A faithful copy of the listing below is required.
*** Opening of Extracted entries ***
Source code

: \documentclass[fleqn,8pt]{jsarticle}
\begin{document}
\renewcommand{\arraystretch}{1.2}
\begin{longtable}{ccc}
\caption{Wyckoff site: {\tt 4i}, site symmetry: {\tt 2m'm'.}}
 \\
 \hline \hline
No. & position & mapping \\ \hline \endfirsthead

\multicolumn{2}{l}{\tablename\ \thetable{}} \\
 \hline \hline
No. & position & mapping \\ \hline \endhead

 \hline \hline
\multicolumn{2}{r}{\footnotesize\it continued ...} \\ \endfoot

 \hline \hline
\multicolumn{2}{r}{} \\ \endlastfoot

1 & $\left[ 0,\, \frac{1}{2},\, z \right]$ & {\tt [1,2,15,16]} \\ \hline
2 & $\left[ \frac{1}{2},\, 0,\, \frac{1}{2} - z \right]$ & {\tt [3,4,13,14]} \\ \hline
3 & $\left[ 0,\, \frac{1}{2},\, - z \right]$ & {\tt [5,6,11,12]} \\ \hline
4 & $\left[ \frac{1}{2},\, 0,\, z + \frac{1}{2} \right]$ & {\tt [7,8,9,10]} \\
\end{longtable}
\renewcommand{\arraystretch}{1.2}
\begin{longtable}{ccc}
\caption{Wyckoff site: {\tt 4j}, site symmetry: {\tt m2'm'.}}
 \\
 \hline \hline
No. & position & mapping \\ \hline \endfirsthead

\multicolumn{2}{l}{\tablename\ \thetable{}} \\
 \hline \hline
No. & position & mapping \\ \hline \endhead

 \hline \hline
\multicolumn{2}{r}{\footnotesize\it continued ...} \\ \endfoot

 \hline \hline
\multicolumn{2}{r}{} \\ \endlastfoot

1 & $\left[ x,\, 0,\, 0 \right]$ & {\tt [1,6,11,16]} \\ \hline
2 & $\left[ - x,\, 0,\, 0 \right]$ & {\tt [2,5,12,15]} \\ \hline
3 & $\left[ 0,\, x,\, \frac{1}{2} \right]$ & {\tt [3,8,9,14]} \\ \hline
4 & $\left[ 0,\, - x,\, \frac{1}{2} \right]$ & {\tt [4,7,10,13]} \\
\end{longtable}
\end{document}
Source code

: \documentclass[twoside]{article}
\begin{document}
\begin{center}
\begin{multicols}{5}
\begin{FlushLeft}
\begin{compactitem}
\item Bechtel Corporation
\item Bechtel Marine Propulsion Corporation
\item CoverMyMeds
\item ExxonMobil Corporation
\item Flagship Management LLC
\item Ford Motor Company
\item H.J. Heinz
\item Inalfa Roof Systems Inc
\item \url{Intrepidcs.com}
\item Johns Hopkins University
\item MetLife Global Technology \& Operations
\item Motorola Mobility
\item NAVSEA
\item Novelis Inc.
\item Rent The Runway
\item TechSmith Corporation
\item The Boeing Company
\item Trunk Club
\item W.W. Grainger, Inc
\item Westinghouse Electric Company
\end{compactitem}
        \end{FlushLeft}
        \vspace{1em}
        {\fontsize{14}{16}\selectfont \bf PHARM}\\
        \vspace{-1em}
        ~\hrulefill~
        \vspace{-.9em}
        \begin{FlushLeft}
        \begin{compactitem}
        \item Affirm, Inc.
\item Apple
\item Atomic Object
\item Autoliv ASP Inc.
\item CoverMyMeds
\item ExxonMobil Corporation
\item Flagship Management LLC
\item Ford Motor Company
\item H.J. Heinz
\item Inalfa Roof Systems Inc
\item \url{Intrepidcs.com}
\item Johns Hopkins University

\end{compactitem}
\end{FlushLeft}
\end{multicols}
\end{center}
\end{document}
*** Close of Extracted entries ***
# Task response
Source code

: \documentclass[fleqn,8pt]{jsarticle}
\begin{document}
\renewcommand{\arraystretch}{1.2}
\begin{longtable}{ccc}
\caption{Wyckoff site: {\tt 4i}, site symmetry: {\tt 2m'm'.}}
 \\
 \hline \hline
No. & position & mapping \\ \hline \endfirsthead

\multicolumn{2}{l}{\tablename\ \thetable{}} \\
 \hline \hline
No. & position & mapping \\ \hline \endhead

 \hline \hline
\multicolumn{2}{r}{\footnotesize\it continued ...} \\ \endfoot

 \hline \hline
\multicolumn{2}{r}{} \\ \endlastfoot

1 & $\left[ 0,\, \frac{1}{2},\, z \right]$ & {\tt [1,2,15,16]} \\ \hline
2 & $\left[ \frac{1}{2},\, 0,\, \frac{1}{2} - z \right]$ & {\tt [3,4,13,14]} \\ \hline
3 & $\left[ 0,\, \frac{1}{2},\, - z \right]$ & {\tt [5,6,11,12]} \\ \hline
4 & $\left[ \frac{1}{2},\, 0,\, z + \frac{1}{2} \right]$ & {\tt [7,8,9,10]} \\
\end{longtable}
\renewcommand{\arraystretch}{1.2}
\begin{longtable}{ccc}
\caption{Wyckoff site: {\tt 4j}, site symmetry: {\tt m2'm'.}}
 \\
 \hline \hline
No. & position & mapping \\ \hline \endfirsthead

\multicolumn{2}{l}{\tablename\ \thetable{}} \\
 \hline \hline
No. & position & mapping \\ \hline \endhead

 \hline \hline
\multicolumn{2}{r}{\footnotesize\it continued ...} \\ \endfoot

 \hline \hline
\multicolumn{2}{r}{} \\ \endlastfoot

1 & $\left[ x,\, 0,\, 0 \right]$ & {\tt [1,6,11,16]} \\ \hline
2 & $\left[ - x,\, 0,\, 0 \right]$ & {\tt [2,5,12,15]} \\ \hline
3 & $\left[ 0,\, x,\, \frac{1}{2} \right]$ & {\tt [3,8,9,14]} \\ \hline
4 & $\left[ 0,\, - x,\, \frac{1}{2} \right]$ & {\tt [4,7,10,13]} \\
\end{longtable}
\end{document}
Source code

: \documentclass[twoside]{article}
\begin{document}
\begin{center}
\begin{multicols}{5}
\begin{FlushLeft}
\begin{compactitem}
\item Bechtel Corporation
\item Bechtel Marine Propulsion Corporation
\item CoverMyMeds
\item ExxonMobil Corporation
\item Flagship Management LLC
\item Ford Motor Company
\item H.J. Heinz
\item Inalfa Roof Systems Inc
\item \url{Intrepidcs.com}
\item Johns Hopkins University
\item MetLife Global Technology \& Operations
\item Motorola Mobility
\item NAVSEA
\item Novelis Inc.
\item Rent The Runway
\item TechSmith Corporation
\item The Boeing Company
\item Trunk Club
\item W.W. Grainger, Inc
\item Westinghouse Electric Company
\end{compactitem}
        \end{FlushLeft}
        \vspace{1em}
        {\fontsize{14}{16}\selectfont \bf PHARM}\\
        \vspace{-1em}
        ~\hrulefill~
        \vspace{-.9em}
        \begin{FlushLeft}
        \begin{compactitem}
        \item Affirm, Inc.
\item Apple
\item Atomic Object
\item Autoliv ASP Inc.
\item CoverMyMeds
\item ExxonMobil Corporation
\item Flagship Management LLC
\item Ford Motor Company
\item H.J. Heinz
\item Inalfa Roof Systems Inc
\item \url{Intrepidcs.com}
\item Johns Hopkins University

\end{compactitem}
\end{FlushLeft}
\end{multicols}
\end{center}
\end{document}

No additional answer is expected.